> [Records shown]
=== Begin Enclosure ===

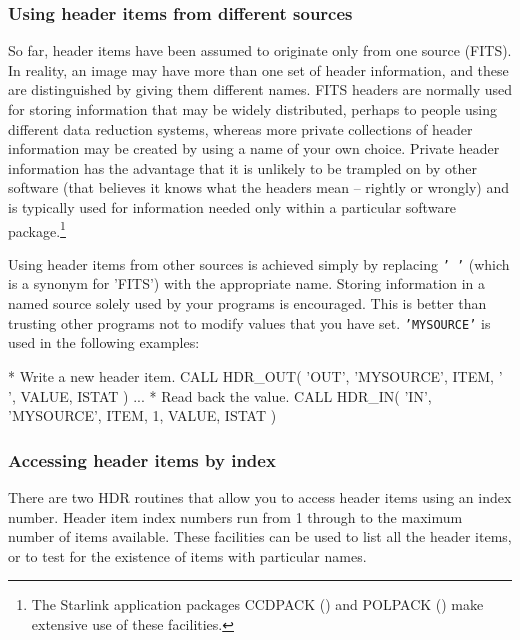 \documentclass[twoside,11pt,nolof]{starlink}
\providecommand{\myverb}[1]{{\texttt{#1}}}
\newenvironment{code}{\begin{small}}
                     {\end{small}}
\begin{document}
\subsubsection{Using \label{IMGNAMEDEXTENSIONS}header items from different sources}
So far, header items have been assumed to originate only from one
source (FITS). In reality, an image may have more than one
set of header information, and these are distinguished by giving them
different names. FITS headers are normally used for storing
information that may be widely distributed, perhaps to people using
different data reduction systems, whereas more private collections of
header information may be created by using a name of your own
choice. Private header information has the advantage that it is
unlikely to be trampled on by other software (that believes it knows
what the headers mean -- rightly or wrongly) and is typically used for
information needed only within a particular software
package.\footnote{The Starlink application packages CCDPACK
() and POLPACK () make
extensive use of these facilities.}

Using header items from other sources is achieved simply by replacing
\myverb{' '} (which is a synonym for 'FITS') with the appropriate
name.  Storing information in a named source solely used by your
programs is encouraged. This is better than trusting other programs
not to modify values that you have set. \myverb{'MYSOURCE'} is used in
the following examples:
\begin{code}
\begin{terminalv}
*  Write a new header item.
      CALL HDR_OUT( 'OUT', 'MYSOURCE', ITEM, ' ', VALUE, ISTAT )
      ...
*  Read back the value.
      CALL HDR_IN( 'IN', 'MYSOURCE', ITEM, 1, VALUE, ISTAT )
\end{terminalv}
\end{code}

\subsubsection{Accessing header items by index \label{HDRINDEXING}}
There are two HDR routines that allow you to access header items using
an index number. Header item index numbers run from 1 through to the
maximum number of items available. These facilities can be used to
list all the header items, or to test for the existence of items with
particular names.
\end{document}
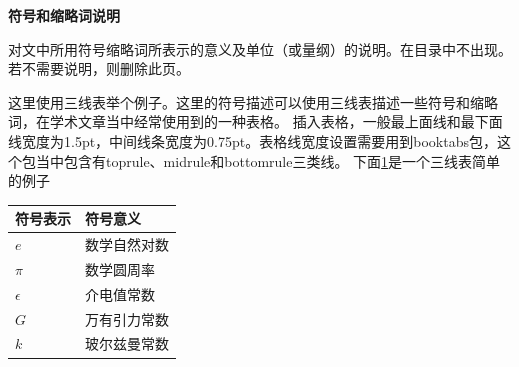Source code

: \thispagestyle{empty}

\begin{center}
    \heiti\sanhao\bfseries{符号和缩略词说明}
    \vspace{1cm}
\end{center}

对文中所用符号缩略词所表示的意义及单位（或量纲）的说明。在目录中不出现。若不需要说明，则删除此页。

这里使用三线表举个例子。这里的符号描述可以使用三线表描述一些符号和缩略词，在学术文章当中经常使用到的一种表格。
插入表格，一般最上面线和最下面线宽度为1.5pt，中间线条宽度为0.75pt。表格线宽度设置需要用到booktabs包，这个包当中包含有toprule、midrule和bottomrule三类线。
下面\cref{tab:latex-sys-def}是一个三线表简单的例子
\begin{table}[hbpt]
    \centering
    \linespread{1.2}
    \begin{tabular}{p{}<{\centering}p{}<{\centering}}
        \toprule[1.5pt]
        符号表示       & 符号意义   \\
        \midrule[0.75pt]
        $e$        & 数学自然对数 \\
        $\pi$      & 数学圆周率  \\
        $\epsilon$ & 介电值常数  \\
        $G$        & 万有引力常数 \\
        $k$        & 玻尔兹曼常数 \\
        \bottomrule[1.5pt]
    \end{tabular}
    \label{tab:latex-sys-def}
\end{table}
\newpage
%
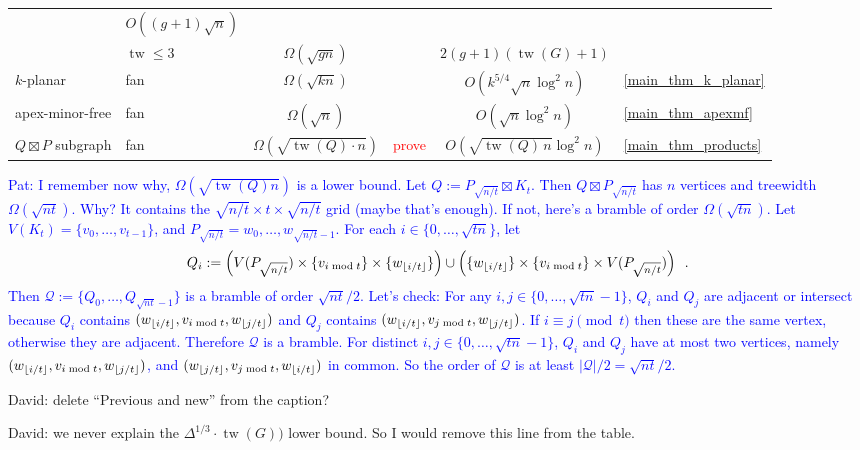 \documentclass{patmorin}
\renewcommand{\leq}{\leqslant}
\newcommand{\david}[1]{{\color{orange} David: #1}}
\newcommand{\pat}[1]{\textcolor{Blue}{Pat: #1}}
\DeclareMathOperator{\tw}{tw}
\begin{document}
\begin{table}[!ht]
\begin{tabular}{llclcl}
    & $O((g+1)\sqrt{n})$& \cite{distel.dujmovic.ea:product}\\[1.5ex]
     & $\tw\leq3$
     & $\Omega(\sqrt{gn})$ & \cite{gilbert.hutchinson.ea:separator}
     & $2(g+1)(\tw(G)+1)$ & \cite{ISW}\\
\midrule
    $k$-planar & fan
    & $\Omega(\sqrt{kn})$ & \cite{DEW17}
    & $O(k^{5/4}\sqrt{n}\log^2 n)$ & \cref{main_thm_k_planar}\\
\midrule
    apex-minor-free & fan
    & $\Omega(\sqrt{n})$ &
    & $O(\sqrt{n}\log^2 n)$ & \cref{main_thm_apexmf}\\
\midrule
    $Q\boxtimes P$ subgraph & fan
    & $\Omega(\sqrt{\tw(Q)\cdot n})$
    & \textcolor{red}{prove}
    & $O(\sqrt{\tw(Q)\,n}\log^2 n)$ & \cref{main_thm_products}\\
    \bottomrule
\end{tabular}
\label{results_table}
\end{table}

\pat{I remember now why, $\Omega(\sqrt{\tw(Q)n})$ is a lower bound. Let $Q:=P_{\sqrt{n/t}}\boxtimes K_t$.  Then $Q\boxtimes P_{\sqrt{n/t}}$ has $n$ vertices and treewidth $\Omega(\sqrt{nt})$.  Why? It contains the $\sqrt{n/t}\times t\times\sqrt{n/t}$ grid (maybe that's enough). If not, here's a bramble of order $\Omega(\sqrt{tn})$. Let $V(K_t)=\{v_0,\ldots,v_{t-1}\}$, and $P_{\sqrt{n/t}}=w_0,\ldots,w_{\sqrt{n/t}-1}$.  For each $i\in\{0,\ldots,\sqrt{tn}\}$, let
\[
   Q_i:=\left(V(P_{\sqrt{n/t}})\times\{v_{i\bmod t}\}\times\{w_{{\lfloor i/t \rfloor}}\}\right)
   \cup \left(\{w_{{\lfloor i/t \rfloor}}\}\times\{v_{i\bmod t}\}\times V(P_{\sqrt{n/t}})\right) \enspace .
\]
Then $\mathcal{Q}:=\{Q_0,\ldots,Q_{\sqrt{nt}-1}\}$ is a bramble of order $\sqrt{nt}/2$.  Let's check: For any $i,j\in\{0,\ldots,\sqrt{tn}-1\}$, $Q_i$ and $Q_j$ are adjacent or intersect because $Q_i$ contains $(w_{{\lfloor i/t \rfloor}},v_{i\bmod t},w_{{\lfloor j/t \rfloor}})$ and $Q_j$ contains $(w_{{\lfloor i/t \rfloor}},v_{j\bmod t},w_{{\lfloor j/t \rfloor}})$.  If $i\equiv j\pmod t$ then these are the same vertex, otherwise they are adjacent.  Therefore $\mathcal{Q}$ is a bramble.  For distinct $i,j\in\{0,\ldots,\sqrt{tn}-1\}$, $Q_i$ and $Q_j$ have at most two vertices, namely $(w_{{\lfloor i/t \rfloor}},v_{i\bmod t},w_{{\lfloor j/t \rfloor}})$, and $(w_{{\lfloor j/t \rfloor}},v_{j\bmod t},w_{{\lfloor i/t \rfloor}})$ in common. So the order of $\mathcal{Q}$ is at least $|\mathcal{Q}|/2=\sqrt{nt}/2$.
}

\david{delete ``Previous and new'' from the caption?}

\david{we never explain the $\Delta^{1/3}\cdot \tw(G))$ lower bound. So I would remove this line from the table. }
\end{document}

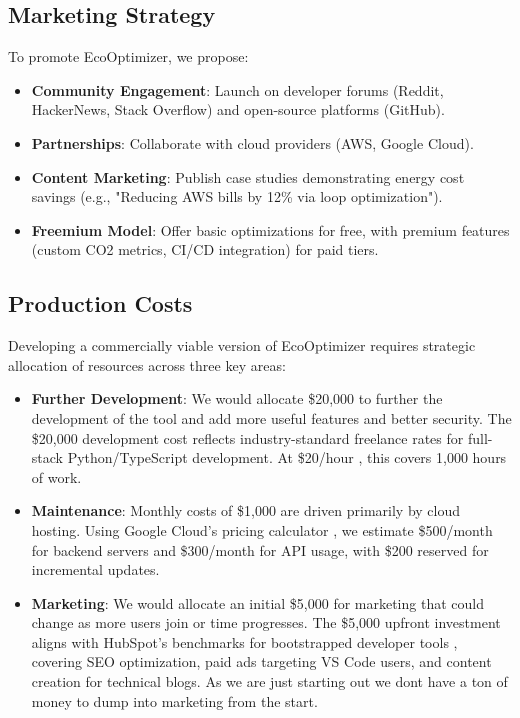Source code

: \documentclass{article}
\begin{document}
\subsection{Marketing Strategy}
To promote EcoOptimizer, we propose:
\begin{itemize}
    \item \textbf{Community Engagement}: Launch on developer forums (Reddit, HackerNews, Stack Overflow) and open-source platforms (GitHub).
    \item \textbf{Partnerships}: Collaborate with cloud providers (AWS, Google Cloud).
    \item \textbf{Content Marketing}: Publish case studies demonstrating energy cost savings (e.g., "Reducing AWS bills by 12\% via loop optimization").
    \item \textbf{Freemium Model}: Offer basic optimizations for free, with premium features (custom CO2 metrics, CI/CD integration) for paid tiers.
\end{itemize}

\subsection{Production Costs}  
Developing a commercially viable version of EcoOptimizer requires strategic allocation of resources across three key areas:  

\begin{itemize}  
    \item \textbf{Further Development}: We would allocate \$20,000 to further the development 
    of the tool and add more useful features and better security. The \$20,000 development 
    cost reflects industry-standard freelance rates for full-stack Python/TypeScript 
    development. At \$20/hour \cite{upwork2025rates}, this covers 1,000 hours of work.

    \item \textbf{Maintenance}: Monthly costs of \$1,000 are driven primarily by cloud 
    hosting. Using Google Cloud’s pricing calculator \cite{googlecloud2025pricing}, 
    we estimate \$500/month for backend servers and \$300/month for API usage, with 
    \$200 reserved for incremental updates.  

    \item \textbf{Marketing}: We would allocate an initial \$5,000 for marketing 
    that could change as more users join or time progresses.
     The \$5,000 upfront investment aligns with HubSpot’s 
    benchmarks for bootstrapped developer tools \cite{hubspot2025marketing}, 
    covering SEO optimization, paid ads targeting VS Code users, and content 
    creation for technical blogs. As we are just starting out we dont have 
    a ton of money to dump into marketing from the start.

\end{itemize}  
\end{document}
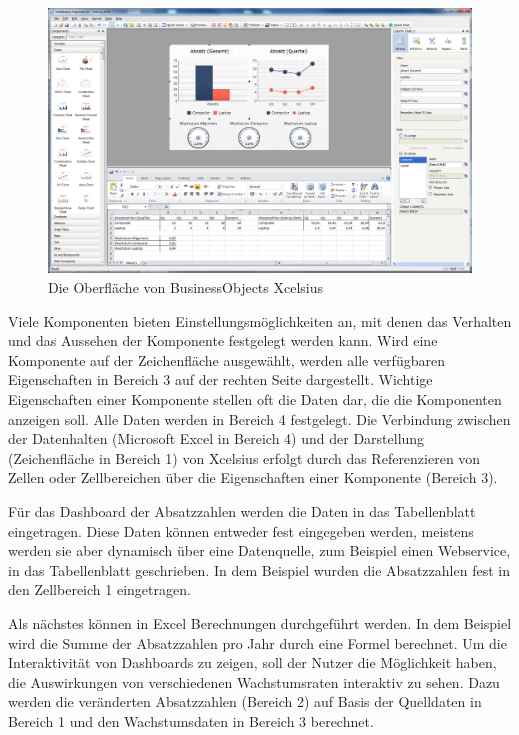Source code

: \begin{onehalfspacing}
\begin{figure}[!ht]
\centering
\setlength{\unitlength}{1mm}
\includegraphics[width=15cm]{images/Abbildung5-Xcelsius-Oberflaeche.PNG}
\caption{Die Oberfläche von BusinessObjects Xcelsius\label{fig:xcelsius_ui_aufbau}}
\end{figure} 

Viele Komponenten bieten Einstellungsmöglichkeiten an, mit denen das Verhalten und das Aussehen der Komponente festgelegt werden kann. Wird eine Komponente auf der Zeichenfläche ausgewählt, werden alle verfügbaren Eigenschaften in Bereich 3 auf der rechten Seite dargestellt. Wichtige Eigenschaften einer Komponente stellen oft die Daten dar, die die Komponenten anzeigen soll. Alle Daten werden in Bereich 4 festgelegt. Die Verbindung zwischen der Datenhalten (Microsoft Excel in Bereich 4) und der Darstellung (Zeichenfläche in Bereich 1) von \gls{Xcelsius} erfolgt durch das Referenzieren von Zellen oder Zellbereichen über die Eigenschaften einer Komponente (Bereich 3).

Für das Dashboard der Absatzzahlen werden die Daten in das Tabellenblatt eingetragen. Diese Daten können entweder fest eingegeben werden, meistens werden sie aber dynamisch über eine Datenquelle, zum Beispiel einen Webservice, in das Tabellenblatt geschrieben. In dem Beispiel wurden die Absatzzahlen fest in den Zellbereich 1 eingetragen. 

Als nächstes können in Excel Berechnungen durchgeführt werden. In dem Beispiel wird die Summe der Absatzzahlen pro Jahr durch eine Formel berechnet. Um die Interaktivität von Dashboards zu zeigen, soll der Nutzer die Möglichkeit haben, die Auswirkungen von verschiedenen Wachstumsraten interaktiv zu sehen. Dazu werden die veränderten Absatzzahlen (Bereich 2) auf Basis der Quelldaten in Bereich 1 und den Wachstumsdaten in Bereich 3 berechnet.


\end{onehalfspacing}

=== End Enclosure ===

> [Task instructions] Copy, from the material above, each line in which the string "number" occurs.

> [Response to the exercise]
an index number. Header item index numbers run from 1 through to the
maximum number of items available. These facilities can be used to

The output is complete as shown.